Environment ministry sources said the department is examining petitions against the new rules.
“We are still getting representations. Once all representations are received, they will be duly considered,” a senior environment ministry official, requesting anonymity, told Mint. The official said a final call on it will be taken at the highest level—by the Prime Minister.
In a notification announced last week, the government said cows and buffaloes cannot be sold for slaughter at animal markets across India, allowing only farmland owners to trade at animal markets. The notification covers bulls, bullocks, cows, buffalos, steers, heifers and calves, as well as the camel trade.
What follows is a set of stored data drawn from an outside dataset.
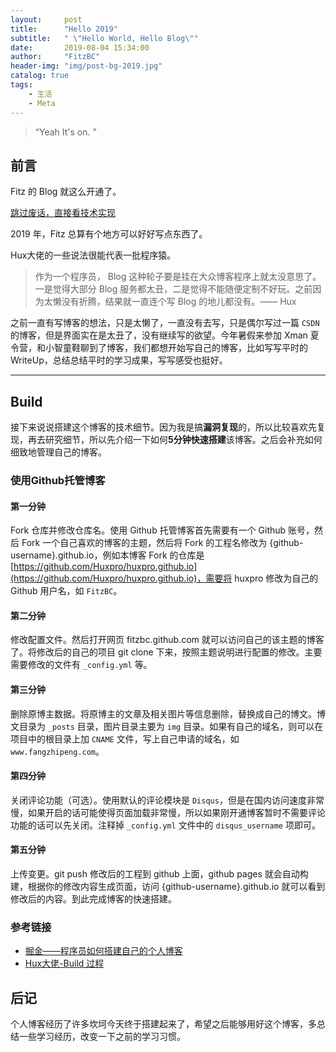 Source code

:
 ```yaml
---
layout:     post
title:      "Hello 2019"
subtitle:   " \"Hello World, Hello Blog\""
date:       2019-08-04 15:34:00
author:     "FitzBC"
header-img: "img/post-bg-2019.jpg"
catalog: true
tags:
    - 生活
    - Meta
---
```


> “Yeah It's on. ”

## 前言

Fitz 的 Blog 就这么开通了。

[跳过废话，直接看技术实现](#build)

2019 年，Fitz 总算有个地方可以好好写点东西了。

Hux大佬的一些说法很能代表一批程序猿。

>作为一个程序员， Blog 这种轮子要是挂在大众博客程序上就太没意思了。一是觉得大部分 Blog 服务都太丑，二是觉得不能随便定制不好玩。之前因为太懒没有折腾，结果就一直连个写 Blog 的地儿都没有。—— Hux

之前一直有写博客的想法，只是太懒了，一直没有去写，只是偶尔写过一篇 `CSDN` 的博客，但是界面实在是太丑了，没有继续写的欲望。今年暑假来参加 Xman 夏令营，和小智童鞋聊到了博客，我们都想开始写自己的博客，比如写写平时的 WriteUp，总结总结平时的学习成果，写写感受也挺好。

---

## Build

接下来说说搭建这个博客的技术细节。因为我是搞**漏洞复现**的，所以比较喜欢先复现，再去研究细节，所以先介绍一下如何**5分钟快速搭建**该博客。之后会补充如何细致地管理自己的博客。

### 使用Github托管博客

#### 第一分钟

Fork 仓库并修改仓库名。使用 Github 托管博客首先需要有一个 Github 账号，然后 Fork 一个自己喜欢的博客的主题，然后将 Fork 的工程名修改为 {github-username}.github.io，例如本博客 Fork 的仓库是 [https://github.com/Huxpro/huxpro.github.io](https://github.com/Huxpro/huxpro.github.io)，需要将 huxpro 修改为自己的 Github 用户名，如 `FitzBC`。

#### 第二分钟

修改配置文件。然后打开网页 fitzbc.github.com 就可以访问自己的该主题的博客了。将修改后的自己的项目 git clone 下来，按照主题说明进行配置的修改。主要需要修改的文件有 `_config.yml` 等。

#### 第三分钟

删除原博主数据。将原博主的文章及相关图片等信息删除，替换成自己的博文。博文目录为 `_posts` 目录，图片目录主要为 `img` 目录。如果有自己的域名，则可以在项目中的根目录上加 `CNAME` 文件，写上自己申请的域名，如 `www.fangzhipeng.com`。

#### 第四分钟

关闭评论功能（可选）。使用默认的评论模块是 `Disqus`，但是在国内访问速度非常慢，如果开启的话可能使得页面加载非常慢，所以如果刚开通博客暂时不需要评论功能的话可以先关闭。注释掉 `_config.yml` 文件中的 `disqus_username` 项即可。

#### 第五分钟

上传变更。git push 修改后的工程到 github 上面，github pages 就会自动构建，根据你的修改内容生成页面，访问 {github-username}.github.io 就可以看到修改后的内容。到此完成博客的快速搭建。

### 参考链接

* [掘金——程序员如何搭建自己的个人博客](https://juejin.im/post/5bcdcbc551882577e512085a)
* [Hux大佬-Build 过程](http://huangxuan.me/2015/01/29/hello-2015/)

## 后记

个人博客经历了许多坎坷今天终于搭建起来了，希望之后能够用好这个博客，多总结一些学习经历，改变一下之前的学习习惯。
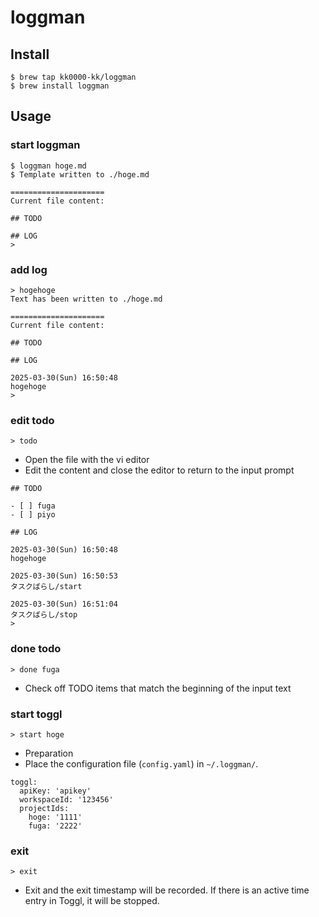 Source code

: # loggman

## Install

```
$ brew tap kk0000-kk/loggman
$ brew install loggman

```

## Usage

### start loggman

```
$ loggman hoge.md
$ Template written to ./hoge.md

=====================
Current file content:

## TODO

## LOG
>
```

### add log

```
> hogehoge
Text has been written to ./hoge.md

=====================
Current file content:

## TODO

## LOG

2025-03-30(Sun) 16:50:48
hogehoge
>
```

### edit todo

```
> todo
```

- Open the file with the vi editor
- Edit the content and close the editor to return to the input prompt

```
## TODO

- [ ] fuga
- [ ] piyo

## LOG

2025-03-30(Sun) 16:50:48
hogehoge

2025-03-30(Sun) 16:50:53
タスクばらし/start

2025-03-30(Sun) 16:51:04
タスクばらし/stop
>
```

### done todo

```
> done fuga
```

- Check off TODO items that match the beginning of the input text

### start toggl

```
> start hoge
```

- Preparation
- Place the configuration file (`config.yaml`) in `~/.loggman/`.

```
toggl:
  apiKey: 'apikey'
  workspaceId: '123456'
  projectIds:
    hoge: '1111'
    fuga: '2222'
```

### exit

```
> exit
```

- Exit and the exit timestamp will be recorded. If there is an active time entry in Toggl, it will be stopped.

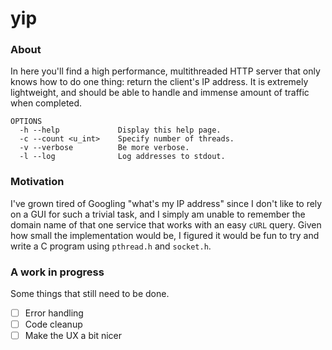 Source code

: # yip

### About

In here you'll find a high performance, multithreaded HTTP server that only knows how to do one thing: return the client's IP address. It is extremely lightweight, and should be able to handle and immense amount of traffic when completed.

```
OPTIONS
  -h --help             Display this help page.
  -c --count <u_int>    Specify number of threads.
  -v --verbose          Be more verbose.
  -l --log              Log addresses to stdout.
```

### Motivation

I've grown tired of Googling "what's my IP address" since I don't like to rely on a GUI for such a trivial task, and I simply am unable to remember the domain name of that one service that works with an easy `cURL` query. Given how small the implementation would be, I figured it would be fun to try and write a C program using `pthread.h` and `socket.h`.

### A work in progress

Some things that still need to be done.

- [ ] Error handling
- [ ] Code cleanup
- [ ] Make the UX a bit nicer
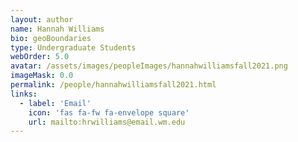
 ```yaml
---
layout: author
name: Hannah Williams
bio: geoBoundaries
type: Undergraduate Students
webOrder: 5.0
avatar: /assets/images/peopleImages/hannahwilliamsfall2021.png
imageMask: 0.0
permalink: /people/hannahwilliamsfall2021.html 
links:
  - label: 'Email'
    icon: 'fas fa-fw fa-envelope square'
    url: mailto:hrwilliams@email.wm.edu
---
```

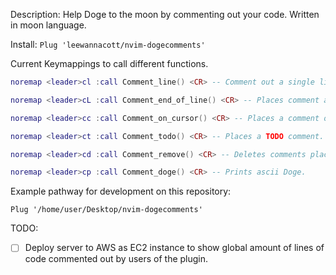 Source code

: Description: Help Doge to the moon by commenting out your code. Written in moon language.

Install: `Plug 'leewannacott/nvim-dogecomments'`

Current Keymappings to call different functions.
```lua
noremap <leader>cl :call Comment_line() <CR> -- Comment out a single line or multiple using count or VL mode.

noremap <leader>cL :call Comment_end_of_line() <CR> -- Places comment at end of line and enters insert mode.

noremap <leader>cc :call Comment_on_cursor() <CR> -- Places a comment on the cursor mark position.

noremap <leader>ct :call Comment_todo() <CR> -- Places a TODO comment.

noremap <leader>cd :call Comment_remove() <CR> -- Deletes comments placed at start of lines.

noremap <leader>cp :call Comment_doge() <CR> -- Prints ascii Doge.
```

Example pathway for development on this repository:

`Plug '/home/user/Desktop/nvim-dogecomments'`

TODO: 

- [ ] Deploy server to AWS as EC2 instance to show global amount of lines of code commented out by users of the plugin.

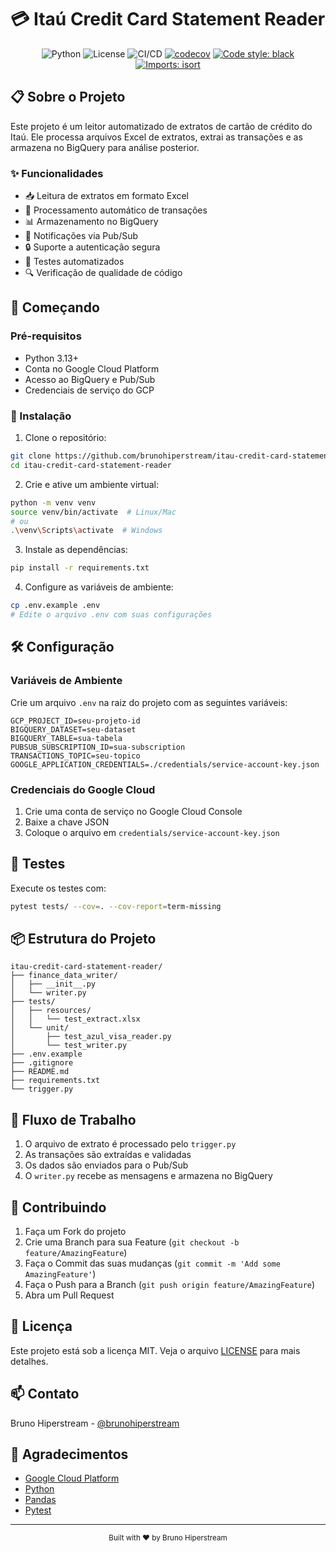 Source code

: # 💳 Itaú Credit Card Statement Reader

<div align="center">

![Python](https://img.shields.io/badge/python-3.13-blue.svg)
![License](https://img.shields.io/badge/license-MIT-green.svg)
![CI/CD](https://github.com/brunohiperstream/itau-credit-card-statement-reader/actions/workflows/ci-cd.yml/badge.svg)
[![codecov](https://codecov.io/gh/brunohiperstream/itau-credit-card-statement-reader/branch/main/graph/badge.svg)](https://codecov.io/gh/brunohiperstream/itau-credit-card-statement-reader)
[![Code style: black](https://img.shields.io/badge/code%20style-black-000000.svg)](https://github.com/psf/black)
[![Imports: isort](https://img.shields.io/badge/%20imports-isort-%231674b1?style=flat&labelColor=ef8336)](https://pycqa.github.io/isort/)

</div>

## 📋 Sobre o Projeto

Este projeto é um leitor automatizado de extratos de cartão de crédito do Itaú. Ele processa arquivos Excel de extratos, extrai as transações e as armazena no BigQuery para análise posterior.

### ✨ Funcionalidades

- 📥 Leitura de extratos em formato Excel
- 🔄 Processamento automático de transações
- 📊 Armazenamento no BigQuery
- 🔔 Notificações via Pub/Sub
- 🔒 Suporte a autenticação segura
- 🧪 Testes automatizados
- 🔍 Verificação de qualidade de código

## 🚀 Começando

### Pré-requisitos

- Python 3.13+
- Conta no Google Cloud Platform
- Acesso ao BigQuery e Pub/Sub
- Credenciais de serviço do GCP

### 🔧 Instalação

1. Clone o repositório:
```bash
git clone https://github.com/brunohiperstream/itau-credit-card-statement-reader.git
cd itau-credit-card-statement-reader
```

2. Crie e ative um ambiente virtual:
```bash
python -m venv venv
source venv/bin/activate  # Linux/Mac
# ou
.\venv\Scripts\activate  # Windows
```

3. Instale as dependências:
```bash
pip install -r requirements.txt
```

4. Configure as variáveis de ambiente:
```bash
cp .env.example .env
# Edite o arquivo .env com suas configurações
```

## 🛠️ Configuração

### Variáveis de Ambiente

Crie um arquivo `.env` na raiz do projeto com as seguintes variáveis:

```env
GCP_PROJECT_ID=seu-projeto-id
BIGQUERY_DATASET=seu-dataset
BIGQUERY_TABLE=sua-tabela
PUBSUB_SUBSCRIPTION_ID=sua-subscription
TRANSACTIONS_TOPIC=seu-topico
GOOGLE_APPLICATION_CREDENTIALS=./credentials/service-account-key.json
```

### Credenciais do Google Cloud

1. Crie uma conta de serviço no Google Cloud Console
2. Baixe a chave JSON
3. Coloque o arquivo em `credentials/service-account-key.json`

## 🧪 Testes

Execute os testes com:

```bash
pytest tests/ --cov=. --cov-report=term-missing
```

## 📦 Estrutura do Projeto

```
itau-credit-card-statement-reader/
├── finance_data_writer/
│   ├── __init__.py
│   └── writer.py
├── tests/
│   ├── resources/
│   │   └── test_extract.xlsx
│   └── unit/
│       ├── test_azul_visa_reader.py
│       └── test_writer.py
├── .env.example
├── .gitignore
├── README.md
├── requirements.txt
└── trigger.py
```

## 🔄 Fluxo de Trabalho

1. O arquivo de extrato é processado pelo `trigger.py`
2. As transações são extraídas e validadas
3. Os dados são enviados para o Pub/Sub
4. O `writer.py` recebe as mensagens e armazena no BigQuery

## 🤝 Contribuindo

1. Faça um Fork do projeto
2. Crie uma Branch para sua Feature (`git checkout -b feature/AmazingFeature`)
3. Faça o Commit das suas mudanças (`git commit -m 'Add some AmazingFeature'`)
4. Faça o Push para a Branch (`git push origin feature/AmazingFeature`)
5. Abra um Pull Request

## 📝 Licença

Este projeto está sob a licença MIT. Veja o arquivo [LICENSE](LICENSE) para mais detalhes.

## 📫 Contato

Bruno Hiperstream - [@brunohiperstream](https://github.com/brunohiperstream)

## 🙏 Agradecimentos

- [Google Cloud Platform](https://cloud.google.com/)
- [Python](https://www.python.org/)
- [Pandas](https://pandas.pydata.org/)
- [Pytest](https://docs.pytest.org/)

---

<div align="center">
  <sub>Built with ❤️ by Bruno Hiperstream</sub>
</div>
West Bengal chief minister Mamata Banerjee and the CPI(M), which rules Kerala, spoke in a rare voice of unity between the two arch rivals against the Narendra Modi government.
“We won’t accept the Centre’s decision … it is unconstitutional,” Banerjee said, dubbing the ban as an attempt to “encroach into state power”.
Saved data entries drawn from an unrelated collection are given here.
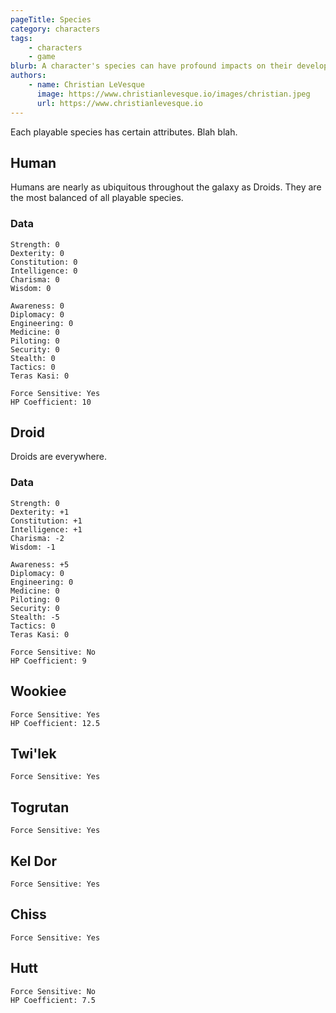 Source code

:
 ```yaml
---
pageTitle: Species
category: characters
tags:
    - characters
    - game
blurb: A character's species can have profound impacts on their development. Learn about the playable species here.
authors:
    - name: Christian LeVesque
      image: https://www.christianlevesque.io/images/christian.jpeg
      url: https://www.christianlevesque.io
---
```


Each playable species has certain attributes. Blah blah.

## Human

Humans are nearly as ubiquitous throughout the galaxy as Droids. They are the most balanced of all playable species.

### Data

```text
Strength: 0
Dexterity: 0
Constitution: 0
Intelligence: 0
Charisma: 0
Wisdom: 0

Awareness: 0
Diplomacy: 0
Engineering: 0
Medicine: 0
Piloting: 0
Security: 0
Stealth: 0
Tactics: 0
Teras Kasi: 0

Force Sensitive: Yes
HP Coefficient: 10
```

## Droid

Droids are everywhere.

### Data

```text
Strength: 0
Dexterity: +1
Constitution: +1
Intelligence: +1
Charisma: -2
Wisdom: -1

Awareness: +5
Diplomacy: 0
Engineering: 0
Medicine: 0
Piloting: 0
Security: 0
Stealth: -5
Tactics: 0
Teras Kasi: 0

Force Sensitive: No
HP Coefficient: 9
```

## Wookiee

```text
Force Sensitive: Yes
HP Coefficient: 12.5
```

## Twi'lek

```text
Force Sensitive: Yes
```

## Togrutan

```text
Force Sensitive: Yes
```

## Kel Dor

```text
Force Sensitive: Yes
```

## Chiss

```text
Force Sensitive: Yes
```

## Hutt

```text
Force Sensitive: No
HP Coefficient: 7.5
``` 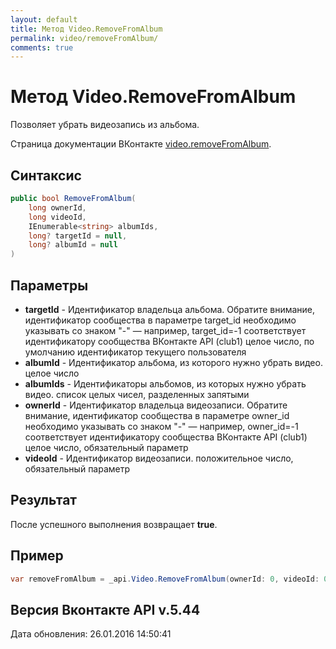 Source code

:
 ```yaml
---
layout: default
title: Метод Video.RemoveFromAlbum
permalink: video/removeFromAlbum/
comments: true
---
```

# Метод Video.RemoveFromAlbum
Позволяет убрать видеозапись из альбома.

Страница документации ВКонтакте [video.removeFromAlbum](https://vk.com/dev/video.removeFromAlbum).

## Синтаксис
``` csharp
public bool RemoveFromAlbum(
	long ownerId,
	long videoId,
	IEnumerable<string> albumIds,
	long? targetId = null,
	long? albumId = null
)
```

## Параметры
+ **targetId** - Идентификатор владельца альбома. Обратите внимание, идентификатор сообщества в параметре target_id необходимо указывать со знаком "-" — например, target_id=-1 соответствует идентификатору сообщества ВКонтакте API (club1)  целое число, по умолчанию идентификатор текущего пользователя
+ **albumId** - Идентификатор альбома, из которого нужно убрать видео. целое число
+ **albumIds** - Идентификаторы альбомов, из которых нужно убрать видео. список целых чисел, разделенных запятыми
+ **ownerId** - Идентификатор владельца видеозаписи. Обратите внимание, идентификатор сообщества в параметре owner_id необходимо указывать со знаком "-" — например, owner_id=-1 соответствует идентификатору сообщества ВКонтакте API (club1)  целое число, обязательный параметр
+ **videoId** - Идентификатор видеозаписи. положительное число, обязательный параметр

## Результат
После успешного выполнения возвращает **true**.

## Пример
``` csharp
var removeFromAlbum = _api.Video.RemoveFromAlbum(ownerId: 0, videoId: 0);
```

## Версия Вконтакте API v.5.44
Дата обновления: 26.01.2016 14:50:41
Kerala chief minister Pinarayi Vijayan urged his counterparts to raise their voice against the restrictions on cattle trade, saying the Centre’s “anti-federal, anti-democratic and anti-secular move” is an attempt to usurp power from the state governments.
Their comments came on a day the Kerala high court asked the central government to respond to petitions challenging the ban, according to local media.
Focus on cows, considered sacred by Hindus, and beef has increased since the BJP won power in 2014. The party’s ideological parent, the Rashtriya Swayamsevak Sangh, has long pushed for a nationwide ban on cattle slaughter and trade.
But the beef ban was viewed as an attempt to limit people’s freedom to choose what they eat.
While the scope of the government rethink is unclear, reports have said the government could remove buffaloes from the purview of the ban.
“On Monday, a representation was also given to environment ministry asking them to remove buffaloes from the definition of cattle. We also explained that trade has nothing to do with animal cruelty and that they are completely different (issues). If we will not change this, it will prevent farmers from rearing buffaloes and will also affect the dairy industry in the long run,” said Fauzan Alavi, spokesperson for the All India Meat and Livestock Exporters Association (AIMLEA), a trade lobby group of buffalo meat exporters, according to Mint.
Meat exporters are among the hardest hit by the ban, which could crimp supplies to a Rs 1-lakh crore industry that sources about 90% of its requirement from animal markets. The rest comes for licensed breeders.
The other group that the ban affects the hardest is Muslims, who dominate the industry and are the main consumers of beef.
Muslims are considered a key support base of Mamata Banerjee’s Trinamool Congress, the CPI(M) and Congress. Banerjee wondered why the trade curbs were announced on May 23, just before the Islamic holy month of Ramadan.
The CPI(M) said it will organise “evening dharnas” in 2,000 places across in Kerala on June 2. The date coincides with BJP chief Amit Shah’s three-day tour to the southern state, where the party is trying to make inroads.
The Congress has also attacked the ban, but it was seen on the backfoot after members of its youth wing slaughtered a cow in Kannur and distributed the meat to people on Saturday.